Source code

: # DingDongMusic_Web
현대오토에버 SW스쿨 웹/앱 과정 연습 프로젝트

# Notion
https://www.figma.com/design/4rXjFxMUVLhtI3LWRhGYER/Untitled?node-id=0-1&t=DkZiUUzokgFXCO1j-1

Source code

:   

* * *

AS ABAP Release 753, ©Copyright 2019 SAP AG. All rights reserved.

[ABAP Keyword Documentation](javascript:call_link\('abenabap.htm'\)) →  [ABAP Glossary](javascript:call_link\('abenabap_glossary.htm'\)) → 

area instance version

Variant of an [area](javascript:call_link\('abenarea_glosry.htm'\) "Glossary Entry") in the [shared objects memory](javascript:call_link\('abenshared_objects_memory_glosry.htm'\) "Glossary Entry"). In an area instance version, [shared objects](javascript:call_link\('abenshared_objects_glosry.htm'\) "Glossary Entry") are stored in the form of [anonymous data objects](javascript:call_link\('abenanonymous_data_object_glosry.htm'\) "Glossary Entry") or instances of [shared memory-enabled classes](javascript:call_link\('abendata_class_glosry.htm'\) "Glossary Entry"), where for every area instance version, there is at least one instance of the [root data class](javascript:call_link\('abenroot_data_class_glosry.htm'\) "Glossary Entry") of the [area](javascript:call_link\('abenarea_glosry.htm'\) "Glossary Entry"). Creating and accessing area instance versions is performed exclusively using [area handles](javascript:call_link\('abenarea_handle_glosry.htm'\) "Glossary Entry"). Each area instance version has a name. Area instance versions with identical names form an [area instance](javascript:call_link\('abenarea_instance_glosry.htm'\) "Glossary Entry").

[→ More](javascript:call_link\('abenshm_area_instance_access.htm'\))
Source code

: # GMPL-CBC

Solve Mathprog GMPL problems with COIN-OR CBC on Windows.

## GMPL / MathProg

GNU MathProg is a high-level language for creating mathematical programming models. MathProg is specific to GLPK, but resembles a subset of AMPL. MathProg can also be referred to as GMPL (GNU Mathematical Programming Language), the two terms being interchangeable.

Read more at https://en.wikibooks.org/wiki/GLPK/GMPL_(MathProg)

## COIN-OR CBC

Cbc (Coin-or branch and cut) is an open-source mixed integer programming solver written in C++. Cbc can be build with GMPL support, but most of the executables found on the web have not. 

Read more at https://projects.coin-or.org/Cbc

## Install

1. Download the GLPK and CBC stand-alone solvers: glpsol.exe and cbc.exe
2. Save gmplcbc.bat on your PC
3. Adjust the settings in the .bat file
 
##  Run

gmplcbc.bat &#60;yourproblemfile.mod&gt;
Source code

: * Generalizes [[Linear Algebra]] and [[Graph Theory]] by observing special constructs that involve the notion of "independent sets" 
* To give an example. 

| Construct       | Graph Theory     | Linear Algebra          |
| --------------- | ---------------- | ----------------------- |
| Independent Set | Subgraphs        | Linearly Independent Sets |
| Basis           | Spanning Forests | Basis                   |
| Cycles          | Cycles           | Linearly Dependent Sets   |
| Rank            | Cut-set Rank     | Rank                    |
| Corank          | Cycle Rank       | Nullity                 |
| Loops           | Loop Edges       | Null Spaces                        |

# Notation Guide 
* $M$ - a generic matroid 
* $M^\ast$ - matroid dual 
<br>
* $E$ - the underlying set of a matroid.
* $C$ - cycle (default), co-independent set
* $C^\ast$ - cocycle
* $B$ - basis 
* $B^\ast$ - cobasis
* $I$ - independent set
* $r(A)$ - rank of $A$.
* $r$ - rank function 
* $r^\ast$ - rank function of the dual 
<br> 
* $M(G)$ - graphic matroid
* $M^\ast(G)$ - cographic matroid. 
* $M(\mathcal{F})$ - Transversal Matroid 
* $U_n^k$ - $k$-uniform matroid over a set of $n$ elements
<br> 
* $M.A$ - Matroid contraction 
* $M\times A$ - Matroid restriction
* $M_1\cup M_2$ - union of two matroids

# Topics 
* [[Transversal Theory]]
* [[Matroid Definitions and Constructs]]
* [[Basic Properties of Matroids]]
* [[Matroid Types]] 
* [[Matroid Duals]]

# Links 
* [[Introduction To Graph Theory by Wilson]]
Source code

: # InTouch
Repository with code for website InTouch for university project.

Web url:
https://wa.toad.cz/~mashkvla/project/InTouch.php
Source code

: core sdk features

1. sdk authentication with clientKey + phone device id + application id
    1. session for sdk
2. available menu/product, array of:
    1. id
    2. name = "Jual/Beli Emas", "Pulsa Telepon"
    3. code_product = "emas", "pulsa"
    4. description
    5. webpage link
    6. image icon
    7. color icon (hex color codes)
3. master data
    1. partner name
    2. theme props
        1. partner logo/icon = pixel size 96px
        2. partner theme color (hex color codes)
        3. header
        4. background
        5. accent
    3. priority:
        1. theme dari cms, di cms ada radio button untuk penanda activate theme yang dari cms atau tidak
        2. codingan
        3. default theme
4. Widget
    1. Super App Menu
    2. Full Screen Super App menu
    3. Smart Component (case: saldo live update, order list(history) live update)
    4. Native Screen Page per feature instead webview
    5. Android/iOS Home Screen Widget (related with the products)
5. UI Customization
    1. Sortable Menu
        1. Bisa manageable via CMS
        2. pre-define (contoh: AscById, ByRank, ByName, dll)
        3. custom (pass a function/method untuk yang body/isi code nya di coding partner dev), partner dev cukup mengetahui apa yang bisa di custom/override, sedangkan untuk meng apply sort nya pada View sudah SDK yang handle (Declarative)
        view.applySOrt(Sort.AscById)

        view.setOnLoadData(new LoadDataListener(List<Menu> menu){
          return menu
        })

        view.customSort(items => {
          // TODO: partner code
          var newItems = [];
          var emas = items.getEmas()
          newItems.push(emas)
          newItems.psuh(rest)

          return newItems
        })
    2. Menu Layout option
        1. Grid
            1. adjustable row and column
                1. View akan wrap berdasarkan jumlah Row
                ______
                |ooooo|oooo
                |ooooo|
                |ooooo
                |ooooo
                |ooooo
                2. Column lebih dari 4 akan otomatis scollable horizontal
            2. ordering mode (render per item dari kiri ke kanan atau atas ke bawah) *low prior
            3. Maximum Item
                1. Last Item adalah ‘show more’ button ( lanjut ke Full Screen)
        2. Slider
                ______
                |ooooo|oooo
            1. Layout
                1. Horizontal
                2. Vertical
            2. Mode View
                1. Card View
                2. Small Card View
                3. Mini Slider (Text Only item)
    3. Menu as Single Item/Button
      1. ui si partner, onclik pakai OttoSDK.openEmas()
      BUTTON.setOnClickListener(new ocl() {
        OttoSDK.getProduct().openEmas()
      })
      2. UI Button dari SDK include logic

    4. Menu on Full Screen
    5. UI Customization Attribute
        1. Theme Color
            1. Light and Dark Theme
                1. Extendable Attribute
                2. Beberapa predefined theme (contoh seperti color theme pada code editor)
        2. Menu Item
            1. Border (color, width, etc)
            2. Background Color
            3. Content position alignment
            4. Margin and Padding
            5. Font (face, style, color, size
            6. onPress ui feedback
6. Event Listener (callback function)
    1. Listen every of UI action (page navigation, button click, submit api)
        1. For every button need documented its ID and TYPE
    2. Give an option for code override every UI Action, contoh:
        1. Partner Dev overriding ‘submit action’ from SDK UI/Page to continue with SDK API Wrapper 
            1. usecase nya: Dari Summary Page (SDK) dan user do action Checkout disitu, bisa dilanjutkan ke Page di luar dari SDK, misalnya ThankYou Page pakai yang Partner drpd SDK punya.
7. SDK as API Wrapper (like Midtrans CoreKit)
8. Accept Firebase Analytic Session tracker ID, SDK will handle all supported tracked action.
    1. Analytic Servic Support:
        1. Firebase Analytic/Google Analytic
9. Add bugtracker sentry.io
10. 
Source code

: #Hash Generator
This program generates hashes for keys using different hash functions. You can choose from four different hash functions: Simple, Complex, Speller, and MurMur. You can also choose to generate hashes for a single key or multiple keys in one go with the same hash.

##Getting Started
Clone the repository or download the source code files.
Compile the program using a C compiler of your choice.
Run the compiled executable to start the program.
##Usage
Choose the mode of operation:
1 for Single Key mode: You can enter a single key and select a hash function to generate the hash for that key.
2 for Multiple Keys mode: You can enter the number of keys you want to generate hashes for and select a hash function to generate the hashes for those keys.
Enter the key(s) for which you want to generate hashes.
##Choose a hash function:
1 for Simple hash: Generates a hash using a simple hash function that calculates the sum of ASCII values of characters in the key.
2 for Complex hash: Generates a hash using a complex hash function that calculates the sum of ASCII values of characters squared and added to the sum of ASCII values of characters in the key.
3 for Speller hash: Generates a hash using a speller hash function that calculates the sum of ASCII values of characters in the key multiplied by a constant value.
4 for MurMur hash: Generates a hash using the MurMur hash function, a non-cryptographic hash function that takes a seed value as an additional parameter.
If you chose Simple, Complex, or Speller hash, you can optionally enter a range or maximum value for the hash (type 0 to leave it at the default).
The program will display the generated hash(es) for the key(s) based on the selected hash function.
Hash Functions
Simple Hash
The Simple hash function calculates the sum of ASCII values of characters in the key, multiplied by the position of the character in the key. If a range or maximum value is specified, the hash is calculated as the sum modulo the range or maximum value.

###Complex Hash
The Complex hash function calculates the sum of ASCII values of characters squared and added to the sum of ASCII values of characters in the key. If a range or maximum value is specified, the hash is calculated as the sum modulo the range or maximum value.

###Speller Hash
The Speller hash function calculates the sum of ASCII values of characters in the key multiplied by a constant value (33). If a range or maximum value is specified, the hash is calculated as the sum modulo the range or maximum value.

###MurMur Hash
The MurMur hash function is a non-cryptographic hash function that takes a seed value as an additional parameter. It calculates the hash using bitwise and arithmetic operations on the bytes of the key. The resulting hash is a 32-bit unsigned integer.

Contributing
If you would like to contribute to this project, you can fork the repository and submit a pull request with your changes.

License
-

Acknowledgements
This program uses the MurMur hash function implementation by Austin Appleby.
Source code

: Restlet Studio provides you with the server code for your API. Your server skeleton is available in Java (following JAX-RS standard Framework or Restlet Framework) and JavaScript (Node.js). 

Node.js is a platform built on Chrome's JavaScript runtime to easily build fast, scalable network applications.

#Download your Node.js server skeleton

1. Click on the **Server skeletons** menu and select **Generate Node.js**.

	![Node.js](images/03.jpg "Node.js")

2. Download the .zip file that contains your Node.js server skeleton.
━━━━━━━━━━━━━━━━━━━━
▶ _Exercise description_
Extract exactly and only the lines above from the line containing "core sdk features" through the line containing "4. Native Screen", both end lines included.

▶ _Response to this task_
: core sdk features

1. sdk authentication with clientKey + phone device id + application id
    1. session for sdk
2. available menu/product, array of:
    1. id
    2. name = "Jual/Beli Emas", "Pulsa Telepon"
    3. code_product = "emas", "pulsa"
    4. description
    5. webpage link
    6. image icon
    7. color icon (hex color codes)
3. master data
    1. partner name
    2. theme props
        1. partner logo/icon = pixel size 96px
        2. partner theme color (hex color codes)
        3. header
        4. background
        5. accent
    3. priority:
        1. theme dari cms, di cms ada radio button untuk penanda activate theme yang dari cms atau tidak
        2. codingan
        3. default theme
4. Widget
    1. Super App Menu
    2. Full Screen Super App menu
    3. Smart Component (case: saldo live update, order list(history) live update)
    4. Native Screen Page per feature instead webview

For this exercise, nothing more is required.